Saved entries
-- Opening Marker --
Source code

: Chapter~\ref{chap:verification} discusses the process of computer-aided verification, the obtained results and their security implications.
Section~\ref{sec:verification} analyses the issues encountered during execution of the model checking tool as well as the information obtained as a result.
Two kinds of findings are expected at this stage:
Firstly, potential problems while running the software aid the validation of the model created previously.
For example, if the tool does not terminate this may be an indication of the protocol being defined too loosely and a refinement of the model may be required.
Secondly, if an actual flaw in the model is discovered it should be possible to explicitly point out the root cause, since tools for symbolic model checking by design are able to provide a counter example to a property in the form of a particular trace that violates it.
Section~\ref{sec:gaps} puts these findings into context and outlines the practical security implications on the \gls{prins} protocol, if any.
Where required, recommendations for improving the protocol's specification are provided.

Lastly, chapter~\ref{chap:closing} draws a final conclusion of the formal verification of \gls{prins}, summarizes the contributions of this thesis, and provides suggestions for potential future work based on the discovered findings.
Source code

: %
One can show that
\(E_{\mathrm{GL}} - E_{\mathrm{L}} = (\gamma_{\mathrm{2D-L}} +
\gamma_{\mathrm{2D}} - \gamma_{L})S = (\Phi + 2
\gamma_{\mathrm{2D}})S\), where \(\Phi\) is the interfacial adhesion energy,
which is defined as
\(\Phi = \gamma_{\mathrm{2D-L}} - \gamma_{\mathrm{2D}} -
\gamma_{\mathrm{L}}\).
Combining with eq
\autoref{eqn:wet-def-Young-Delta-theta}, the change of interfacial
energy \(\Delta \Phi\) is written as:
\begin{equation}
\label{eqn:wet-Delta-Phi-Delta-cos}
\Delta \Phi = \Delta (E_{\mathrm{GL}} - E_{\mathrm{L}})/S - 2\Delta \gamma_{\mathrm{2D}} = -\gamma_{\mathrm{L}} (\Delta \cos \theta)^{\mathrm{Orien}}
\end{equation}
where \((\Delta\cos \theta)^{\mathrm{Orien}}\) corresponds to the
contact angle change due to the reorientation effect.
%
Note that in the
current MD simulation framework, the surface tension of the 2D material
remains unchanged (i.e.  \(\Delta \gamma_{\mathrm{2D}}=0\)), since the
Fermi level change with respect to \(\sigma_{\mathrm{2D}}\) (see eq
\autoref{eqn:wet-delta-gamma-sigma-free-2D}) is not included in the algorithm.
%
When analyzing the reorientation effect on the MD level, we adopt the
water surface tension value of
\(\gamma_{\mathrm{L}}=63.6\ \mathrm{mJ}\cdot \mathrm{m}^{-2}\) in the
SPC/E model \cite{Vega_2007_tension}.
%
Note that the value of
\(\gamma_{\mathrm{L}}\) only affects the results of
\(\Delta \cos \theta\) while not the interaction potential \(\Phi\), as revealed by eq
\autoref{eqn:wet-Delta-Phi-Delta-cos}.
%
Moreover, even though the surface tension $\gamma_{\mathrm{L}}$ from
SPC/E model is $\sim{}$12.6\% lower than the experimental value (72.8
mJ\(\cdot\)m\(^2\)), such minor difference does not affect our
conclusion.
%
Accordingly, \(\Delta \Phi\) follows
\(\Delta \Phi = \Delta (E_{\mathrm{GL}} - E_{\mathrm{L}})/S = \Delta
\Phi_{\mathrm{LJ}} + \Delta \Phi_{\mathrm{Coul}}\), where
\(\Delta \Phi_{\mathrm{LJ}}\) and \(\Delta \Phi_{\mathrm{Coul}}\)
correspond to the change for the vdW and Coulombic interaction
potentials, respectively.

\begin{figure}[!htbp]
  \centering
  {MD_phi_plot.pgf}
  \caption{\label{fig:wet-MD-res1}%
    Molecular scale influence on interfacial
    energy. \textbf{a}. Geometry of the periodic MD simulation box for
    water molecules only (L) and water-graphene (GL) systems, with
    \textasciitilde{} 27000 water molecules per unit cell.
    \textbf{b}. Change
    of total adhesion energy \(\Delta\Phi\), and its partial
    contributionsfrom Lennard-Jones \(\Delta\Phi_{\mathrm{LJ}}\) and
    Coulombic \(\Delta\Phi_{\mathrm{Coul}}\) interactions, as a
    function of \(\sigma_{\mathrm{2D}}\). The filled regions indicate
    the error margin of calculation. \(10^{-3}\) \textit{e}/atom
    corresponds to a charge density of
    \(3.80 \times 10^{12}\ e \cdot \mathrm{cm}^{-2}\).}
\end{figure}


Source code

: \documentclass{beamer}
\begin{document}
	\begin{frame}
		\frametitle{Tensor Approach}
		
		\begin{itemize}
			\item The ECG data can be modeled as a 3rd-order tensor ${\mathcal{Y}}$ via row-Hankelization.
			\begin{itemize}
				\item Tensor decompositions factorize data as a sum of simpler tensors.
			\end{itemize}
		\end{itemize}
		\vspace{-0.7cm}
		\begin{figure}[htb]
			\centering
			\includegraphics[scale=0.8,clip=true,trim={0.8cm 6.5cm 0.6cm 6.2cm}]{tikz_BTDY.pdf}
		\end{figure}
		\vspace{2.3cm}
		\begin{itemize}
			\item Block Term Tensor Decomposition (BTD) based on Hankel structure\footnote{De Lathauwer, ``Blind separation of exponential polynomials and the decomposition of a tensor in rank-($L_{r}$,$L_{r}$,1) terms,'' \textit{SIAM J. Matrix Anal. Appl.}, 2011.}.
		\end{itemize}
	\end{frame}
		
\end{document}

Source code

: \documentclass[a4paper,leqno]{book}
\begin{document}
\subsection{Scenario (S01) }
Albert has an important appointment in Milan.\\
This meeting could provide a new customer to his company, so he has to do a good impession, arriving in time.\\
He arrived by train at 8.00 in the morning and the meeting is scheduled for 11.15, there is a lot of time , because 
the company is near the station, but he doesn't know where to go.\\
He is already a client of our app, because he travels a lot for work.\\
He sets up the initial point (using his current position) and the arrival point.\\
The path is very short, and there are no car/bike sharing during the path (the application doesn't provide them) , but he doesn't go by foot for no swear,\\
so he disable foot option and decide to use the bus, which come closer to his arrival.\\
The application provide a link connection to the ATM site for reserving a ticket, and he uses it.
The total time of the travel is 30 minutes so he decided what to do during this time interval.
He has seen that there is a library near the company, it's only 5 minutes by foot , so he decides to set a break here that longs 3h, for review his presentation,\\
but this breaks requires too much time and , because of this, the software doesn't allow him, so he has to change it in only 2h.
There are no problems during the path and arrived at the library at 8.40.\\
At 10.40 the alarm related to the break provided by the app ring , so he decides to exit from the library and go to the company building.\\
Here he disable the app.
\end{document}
-- Closing Marker --
WHAT TO WORK ON
Up to and including the line that contains "which is defined as", restate word for word every line of the entries, starting from the first.

RESPONSE FOR THIS EXERCISE
Source code

: Chapter~\ref{chap:verification} discusses the process of computer-aided verification, the obtained results and their security implications.
Section~\ref{sec:verification} analyses the issues encountered during execution of the model checking tool as well as the information obtained as a result.
Two kinds of findings are expected at this stage:
Firstly, potential problems while running the software aid the validation of the model created previously.
For example, if the tool does not terminate this may be an indication of the protocol being defined too loosely and a refinement of the model may be required.
Secondly, if an actual flaw in the model is discovered it should be possible to explicitly point out the root cause, since tools for symbolic model checking by design are able to provide a counter example to a property in the form of a particular trace that violates it.
Section~\ref{sec:gaps} puts these findings into context and outlines the practical security implications on the \gls{prins} protocol, if any.
Where required, recommendations for improving the protocol's specification are provided.

Lastly, chapter~\ref{chap:closing} draws a final conclusion of the formal verification of \gls{prins}, summarizes the contributions of this thesis, and provides suggestions for potential future work based on the discovered findings.
Source code

: %
One can show that
\(E_{\mathrm{GL}} - E_{\mathrm{L}} = (\gamma_{\mathrm{2D-L}} +
\gamma_{\mathrm{2D}} - \gamma_{L})S = (\Phi + 2
\gamma_{\mathrm{2D}})S\), where \(\Phi\) is the interfacial adhesion energy,
which is defined as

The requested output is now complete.